» Aim of the exercise: Of all the lines in this material, how many have the word "label"? Give only the number.

» Input records:
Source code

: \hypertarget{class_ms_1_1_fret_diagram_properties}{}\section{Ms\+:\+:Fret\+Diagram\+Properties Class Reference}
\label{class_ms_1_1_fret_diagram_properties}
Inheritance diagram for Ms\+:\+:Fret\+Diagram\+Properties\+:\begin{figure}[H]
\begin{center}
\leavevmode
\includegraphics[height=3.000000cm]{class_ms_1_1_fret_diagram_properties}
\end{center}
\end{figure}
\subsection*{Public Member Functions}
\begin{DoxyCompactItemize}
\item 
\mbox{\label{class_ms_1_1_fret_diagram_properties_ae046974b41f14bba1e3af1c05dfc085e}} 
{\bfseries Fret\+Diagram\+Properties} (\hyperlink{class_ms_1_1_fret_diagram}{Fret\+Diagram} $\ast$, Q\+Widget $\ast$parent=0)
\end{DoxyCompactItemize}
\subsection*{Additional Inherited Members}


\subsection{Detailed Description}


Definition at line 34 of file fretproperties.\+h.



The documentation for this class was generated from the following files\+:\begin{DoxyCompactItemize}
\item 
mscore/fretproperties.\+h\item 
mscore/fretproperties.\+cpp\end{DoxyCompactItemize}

» Result for this exercise: 2